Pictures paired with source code
Start of Block

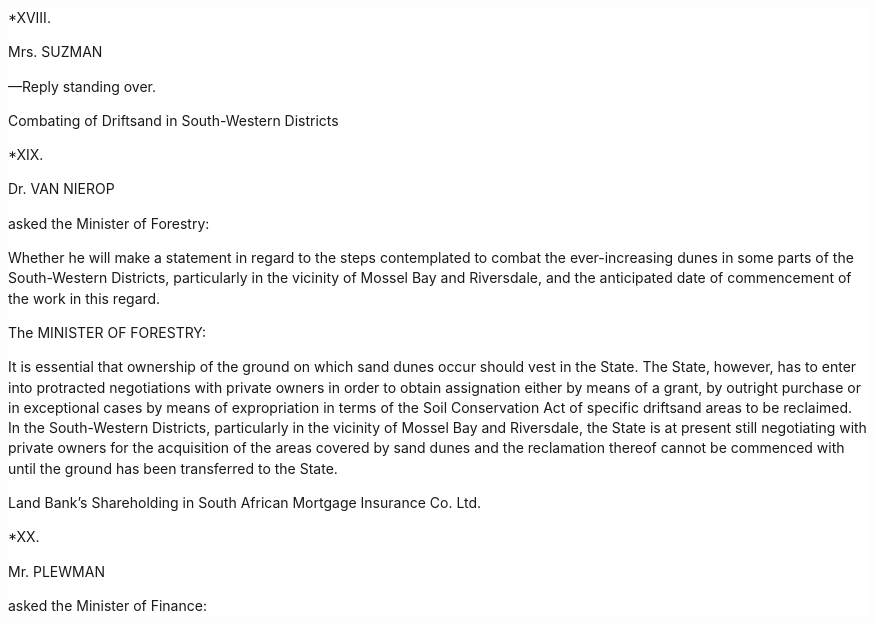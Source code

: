 </answer>

<question by="#suzman" to="#minister">

<num>*XVIII.</num>

<from>Mrs. SUZMAN</from>

<p>&#x2014;Reply standing over.</p>

</question>

</oralStatements>

<oralStatements>

<heading>Combating of Driftsand in South-Western Districts</heading>

<question by="#van_nierop" to="#minister_of_forestry">

<num>*XIX.</num>

<from>Dr. VAN NIEROP</from>

<p>asked the Minister of Forestry:</p>

<block name="quote">Whether he will make a statement in regard to the steps contemplated to combat the ever-increasing dunes in some parts of the South-Western Districts, particularly in the vicinity of Mossel Bay and Riversdale, and the anticipated date of commencement of the work in this regard.</block>

</question>

<answer by="#minister_of_forestry" to="#suzman">

<from>The MINISTER OF FORESTRY:</from>

<p>It is essential that ownership of the ground on which sand dunes occur should vest in the State. The State, however, has to enter into protracted negotiations with private owners in order to obtain assignation either by means of a grant, by outright purchase or in exceptional cases by means of expropriation in terms of the Soil Conservation Act of specific driftsand areas to be reclaimed. In the South-Western Districts, particularly in the vicinity of Mossel Bay <span class="col_3357-3358" refersTo="page_0371"/>and Riversdale, the State is at present still negotiating with private owners for the acquisition of the areas covered by sand dunes and the reclamation thereof cannot be commenced with until the ground has been transferred to the State.</p>

</answer>

</oralStatements>

<oralStatements>

<heading>Land Bank&#x2019;s Shareholding in South African Mortgage Insurance Co. Ltd.</heading>

<question by="#plewman" to="#minister_of_finance">

<num>*XX.</num>

<from>Mr. PLEWMAN</from>

<p>asked the Minister of Finance:</p>

<ol>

End of Block

*Action item*:
Write out each line of the data above exactly, starting at the top and finishing with the line containing "<from>The MINISTER OF FORESTRY:</from>"; omit the pictures.

*Response to this exercise*:
Source code

: </answer>

<question by="#suzman" to="#minister">

<num>*XVIII.</num>

<from>Mrs. SUZMAN</from>

<p>&#x2014;Reply standing over.</p>

</question>

</oralStatements>

<oralStatements>

<heading>Combating of Driftsand in South-Western Districts</heading>

<question by="#van_nierop" to="#minister_of_forestry">

<num>*XIX.</num>

<from>Dr. VAN NIEROP</from>

<p>asked the Minister of Forestry:</p>

<block name="quote">Whether he will make a statement in regard to the steps contemplated to combat the ever-increasing dunes in some parts of the South-Western Districts, particularly in the vicinity of Mossel Bay and Riversdale, and the anticipated date of commencement of the work in this regard.</block>

</question>

<answer by="#minister_of_forestry" to="#suzman">

<from>The MINISTER OF FORESTRY:</from>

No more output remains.